Public secondary school in Alberta, Canada

Queen Elizabeth High School (QEHS) is a Canadian public combined junior and senior high school in Calgary, Alberta, which teaches grades 7 through 12. The junior (7–9) and senior high (10–12) programs share a common principal, many teachers, and other resources of the school. It is operated by the Calgary Board of Education. Queen Elizabeth High School serves as the Overflow Receiver of Western Canada High School and the Secondary Overflow School of Mount Royal School (as of March 2025).
QEHS operates separately from Queen Elizabeth Elementary School, even though the two schools are physically adjacent to each other.

==History==
The school was founded in 1910 as "Bowview School" which was originally a boarding school. Evidence for this can be found above the south west entrance by the cafeteria, where the previous school name is displayed. It was renamed in 1953 to mark the coronation of Queen Elizabeth II.
The original three-storey building (which includes the Drama room that was the original auditorium and cafeteria) opened in 1930. A large addition (including the band room, wood shop, north gym, current offices, classrooms) was opened in 1953. The third addition was completed in 1967 and includes the library and science labs.

==Academics==
QEHS offers special programs for the CBE which are for students throughout the city, not just local students. Those outside the local area are given subsidized bus passes to attend the school.

===Advanced Placement Program===
QEHS is one of the many high schools in Calgary to offer the Advanced Placement Program, which gives student a chance to enroll in university-level courses of their choice, equivalent to most universities' introductory courses.
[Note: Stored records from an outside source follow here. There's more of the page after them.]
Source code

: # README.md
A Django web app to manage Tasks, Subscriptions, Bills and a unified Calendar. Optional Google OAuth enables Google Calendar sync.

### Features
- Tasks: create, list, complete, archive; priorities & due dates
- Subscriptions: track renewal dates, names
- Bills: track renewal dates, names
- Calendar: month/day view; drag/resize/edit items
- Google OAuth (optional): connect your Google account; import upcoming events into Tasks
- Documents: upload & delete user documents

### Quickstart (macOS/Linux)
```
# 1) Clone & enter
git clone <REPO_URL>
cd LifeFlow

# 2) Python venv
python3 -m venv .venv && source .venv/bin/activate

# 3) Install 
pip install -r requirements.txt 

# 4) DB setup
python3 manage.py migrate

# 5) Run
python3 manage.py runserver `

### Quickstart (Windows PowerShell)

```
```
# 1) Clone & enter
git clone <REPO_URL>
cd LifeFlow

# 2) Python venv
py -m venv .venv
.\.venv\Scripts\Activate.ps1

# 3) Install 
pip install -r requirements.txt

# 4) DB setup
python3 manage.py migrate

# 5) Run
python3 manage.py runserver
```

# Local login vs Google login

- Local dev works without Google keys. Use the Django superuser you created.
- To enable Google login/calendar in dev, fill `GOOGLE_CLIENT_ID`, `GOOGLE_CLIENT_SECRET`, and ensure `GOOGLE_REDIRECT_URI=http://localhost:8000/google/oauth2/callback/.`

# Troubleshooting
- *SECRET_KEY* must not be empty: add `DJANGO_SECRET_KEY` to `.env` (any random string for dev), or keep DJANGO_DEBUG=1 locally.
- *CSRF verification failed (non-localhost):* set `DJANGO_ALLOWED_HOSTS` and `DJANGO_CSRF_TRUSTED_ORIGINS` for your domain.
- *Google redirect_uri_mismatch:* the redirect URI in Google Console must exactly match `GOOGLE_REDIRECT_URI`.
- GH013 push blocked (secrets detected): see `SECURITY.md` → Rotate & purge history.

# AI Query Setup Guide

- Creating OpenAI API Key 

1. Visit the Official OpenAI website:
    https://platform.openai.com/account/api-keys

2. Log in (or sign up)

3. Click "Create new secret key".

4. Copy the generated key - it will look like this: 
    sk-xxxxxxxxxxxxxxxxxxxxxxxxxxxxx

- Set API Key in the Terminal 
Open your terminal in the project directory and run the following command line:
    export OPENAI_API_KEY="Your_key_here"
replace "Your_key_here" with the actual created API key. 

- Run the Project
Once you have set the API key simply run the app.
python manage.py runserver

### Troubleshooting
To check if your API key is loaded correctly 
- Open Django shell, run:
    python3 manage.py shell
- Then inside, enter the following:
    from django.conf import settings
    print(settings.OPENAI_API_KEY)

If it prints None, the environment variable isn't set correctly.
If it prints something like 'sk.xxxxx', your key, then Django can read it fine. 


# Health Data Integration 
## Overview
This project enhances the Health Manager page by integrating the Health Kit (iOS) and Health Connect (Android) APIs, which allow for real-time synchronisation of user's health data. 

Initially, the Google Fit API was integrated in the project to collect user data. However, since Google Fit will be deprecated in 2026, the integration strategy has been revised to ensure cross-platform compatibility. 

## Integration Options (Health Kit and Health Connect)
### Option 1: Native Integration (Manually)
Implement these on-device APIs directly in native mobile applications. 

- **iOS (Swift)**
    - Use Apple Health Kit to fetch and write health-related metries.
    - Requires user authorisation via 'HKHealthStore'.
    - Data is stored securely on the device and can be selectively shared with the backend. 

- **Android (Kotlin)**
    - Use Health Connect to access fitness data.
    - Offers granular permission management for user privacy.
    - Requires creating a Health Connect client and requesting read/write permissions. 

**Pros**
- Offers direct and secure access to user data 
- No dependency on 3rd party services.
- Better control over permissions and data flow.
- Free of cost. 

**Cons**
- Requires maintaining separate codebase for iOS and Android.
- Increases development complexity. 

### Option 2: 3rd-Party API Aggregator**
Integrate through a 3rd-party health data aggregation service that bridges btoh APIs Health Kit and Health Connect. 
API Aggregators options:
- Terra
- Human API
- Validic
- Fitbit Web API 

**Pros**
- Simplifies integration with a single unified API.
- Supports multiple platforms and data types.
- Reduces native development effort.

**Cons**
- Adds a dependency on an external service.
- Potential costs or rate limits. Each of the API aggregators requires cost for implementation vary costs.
Depending on their score on the AP Exam, students can receive university credit for the AP course.

As of the 2025-2026 School Year, QEHS offers AP courses in the following subjects: AP Biology, AP Chemistry, AP English Literature and Composition, Calculus AB, AP Physics C (Electricity and Magnetism) and AP Seminar, AP Research.
It is the only high school in Calgary offering AP Physics C (Electricity & magnetism), and the AP Capstone Diploma, which consists of AP Seminar and AP Research.

===Gifted students===
QEHS is one of the CBE's schools to operate the Gifted and Talented Education (GATE) program, which assists qualified students with more advanced instruction. GATE compacts and accelerates the typical curriculum. It combines Language Arts and Social Studies into one class (humanities) and it also provides extra experts and mentors. Currently, nine CBE schools offer the GATE program. The school is part of the Action for Bright Children Society.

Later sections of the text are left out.